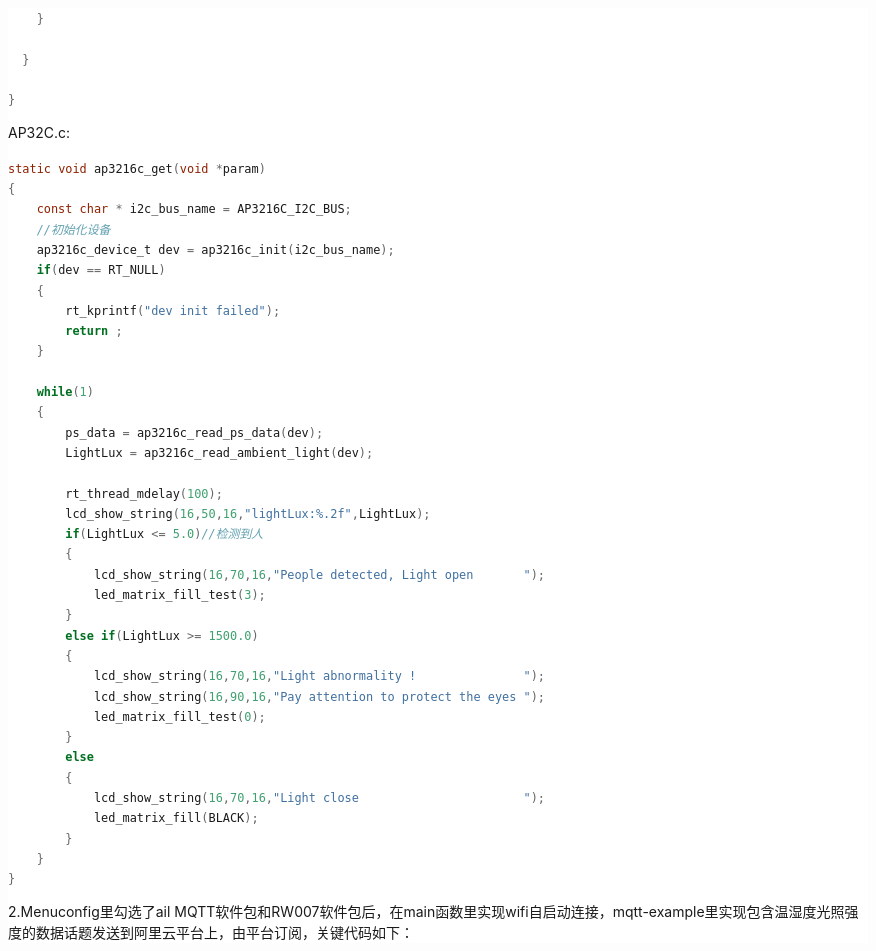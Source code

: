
 ```c
​    } 

  }

}
```



AP32C.c:

```c
static void ap3216c_get(void *param)
{
    const char * i2c_bus_name = AP3216C_I2C_BUS;
    //初始化设备
    ap3216c_device_t dev = ap3216c_init(i2c_bus_name);
    if(dev == RT_NULL)
    {
        rt_kprintf("dev init failed");
        return ;
    }

    while(1)
    {
        ps_data = ap3216c_read_ps_data(dev);
        LightLux = ap3216c_read_ambient_light(dev);

        rt_thread_mdelay(100);
        lcd_show_string(16,50,16,"lightLux:%.2f",LightLux);
        if(LightLux <= 5.0)//检测到人 
        {
            lcd_show_string(16,70,16,"People detected, Light open       ");
            led_matrix_fill_test(3);
        }
        else if(LightLux >= 1500.0)
        {
            lcd_show_string(16,70,16,"Light abnormality !               ");
            lcd_show_string(16,90,16,"Pay attention to protect the eyes ");
            led_matrix_fill_test(0);
        }
        else
        {
            lcd_show_string(16,70,16,"Light close                       ");
            led_matrix_fill(BLACK);
        }
    }
}
```



2.Menuconfig里勾选了ail MQTT软件包和RW007软件包后，在main函数里实现wifi自启动连接，mqtt-example里实现包含温湿度光照强度的数据话题发送到阿里云平台上，由平台订阅，关键代码如下：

• • • • •

What is expected: The answer must be the full listing, word for word, with no images in it.

Result for this exercise:
Source code

:
 ```c
​    } 

  }

}
```



AP32C.c:

```c
static void ap3216c_get(void *param)
{
    const char * i2c_bus_name = AP3216C_I2C_BUS;
    //初始化设备
    ap3216c_device_t dev = ap3216c_init(i2c_bus_name);
    if(dev == RT_NULL)
    {
        rt_kprintf("dev init failed");
        return ;
    }

    while(1)
    {
        ps_data = ap3216c_read_ps_data(dev);
        LightLux = ap3216c_read_ambient_light(dev);

        rt_thread_mdelay(100);
        lcd_show_string(16,50,16,"lightLux:%.2f",LightLux);
        if(LightLux <= 5.0)//检测到人 
        {
            lcd_show_string(16,70,16,"People detected, Light open       ");
            led_matrix_fill_test(3);
        }
        else if(LightLux >= 1500.0)
        {
            lcd_show_string(16,70,16,"Light abnormality !               ");
            lcd_show_string(16,90,16,"Pay attention to protect the eyes ");
            led_matrix_fill_test(0);
        }
        else
        {
            lcd_show_string(16,70,16,"Light close                       ");
            led_matrix_fill(BLACK);
        }
    }
}
```



2.Menuconfig里勾选了ail MQTT软件包和RW007软件包后，在main函数里实现wifi自启动连接，mqtt-example里实现包含温湿度光照强度的数据话题发送到阿里云平台上，由平台订阅，关键代码如下：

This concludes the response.